__Activity__:
From the listing below, pull out every line where the string "reallines" appears.
------------------------------------------------
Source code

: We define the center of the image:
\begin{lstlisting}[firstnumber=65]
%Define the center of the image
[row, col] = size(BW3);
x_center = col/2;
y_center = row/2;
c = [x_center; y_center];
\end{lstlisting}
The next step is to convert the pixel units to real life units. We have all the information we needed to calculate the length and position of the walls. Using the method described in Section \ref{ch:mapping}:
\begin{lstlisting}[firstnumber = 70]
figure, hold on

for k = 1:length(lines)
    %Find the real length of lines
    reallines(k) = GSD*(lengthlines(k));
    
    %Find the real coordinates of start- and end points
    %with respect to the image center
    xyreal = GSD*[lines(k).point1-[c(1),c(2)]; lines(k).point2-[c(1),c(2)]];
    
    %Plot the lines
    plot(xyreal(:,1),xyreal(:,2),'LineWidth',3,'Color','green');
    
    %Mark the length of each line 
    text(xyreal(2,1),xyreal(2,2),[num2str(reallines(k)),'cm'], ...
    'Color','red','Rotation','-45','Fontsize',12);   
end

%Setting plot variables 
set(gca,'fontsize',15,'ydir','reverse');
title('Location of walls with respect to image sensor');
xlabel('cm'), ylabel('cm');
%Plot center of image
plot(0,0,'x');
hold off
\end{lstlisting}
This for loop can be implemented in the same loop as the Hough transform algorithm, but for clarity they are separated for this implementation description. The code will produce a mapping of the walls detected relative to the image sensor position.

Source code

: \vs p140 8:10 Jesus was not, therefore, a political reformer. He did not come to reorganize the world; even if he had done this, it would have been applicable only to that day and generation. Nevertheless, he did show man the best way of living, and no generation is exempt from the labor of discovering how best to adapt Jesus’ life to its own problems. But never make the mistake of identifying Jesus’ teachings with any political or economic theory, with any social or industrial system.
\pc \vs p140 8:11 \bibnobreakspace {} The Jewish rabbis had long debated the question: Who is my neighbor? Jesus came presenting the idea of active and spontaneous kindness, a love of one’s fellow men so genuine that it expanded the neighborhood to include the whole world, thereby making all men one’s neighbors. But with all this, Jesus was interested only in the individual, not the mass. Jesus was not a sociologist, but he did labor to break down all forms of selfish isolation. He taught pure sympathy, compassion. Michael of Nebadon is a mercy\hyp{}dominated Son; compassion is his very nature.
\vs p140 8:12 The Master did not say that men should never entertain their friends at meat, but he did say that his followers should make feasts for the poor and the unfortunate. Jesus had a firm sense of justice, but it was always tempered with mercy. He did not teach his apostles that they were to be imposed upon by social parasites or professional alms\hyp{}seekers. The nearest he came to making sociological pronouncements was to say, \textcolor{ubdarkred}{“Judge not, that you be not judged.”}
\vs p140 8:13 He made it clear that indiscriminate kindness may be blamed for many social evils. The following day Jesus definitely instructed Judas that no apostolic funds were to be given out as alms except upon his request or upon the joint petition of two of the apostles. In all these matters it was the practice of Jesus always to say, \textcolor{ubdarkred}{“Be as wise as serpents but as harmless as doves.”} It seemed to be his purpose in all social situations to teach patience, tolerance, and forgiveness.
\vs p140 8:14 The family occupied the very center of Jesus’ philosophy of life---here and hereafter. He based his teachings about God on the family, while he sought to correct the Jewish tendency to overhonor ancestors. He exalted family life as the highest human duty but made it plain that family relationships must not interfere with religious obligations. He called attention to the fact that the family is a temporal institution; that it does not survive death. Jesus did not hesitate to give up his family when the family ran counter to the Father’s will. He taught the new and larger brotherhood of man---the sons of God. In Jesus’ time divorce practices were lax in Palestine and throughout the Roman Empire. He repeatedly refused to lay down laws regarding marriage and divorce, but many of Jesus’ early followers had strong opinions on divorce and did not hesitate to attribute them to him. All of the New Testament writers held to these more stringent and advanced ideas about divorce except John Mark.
------------------------------------------------
__Exercise response__:
    reallines(k) = GSD*(lengthlines(k));
    text(xyreal(2,1),xyreal(2,2),[num2str(reallines(k)),'cm'], ...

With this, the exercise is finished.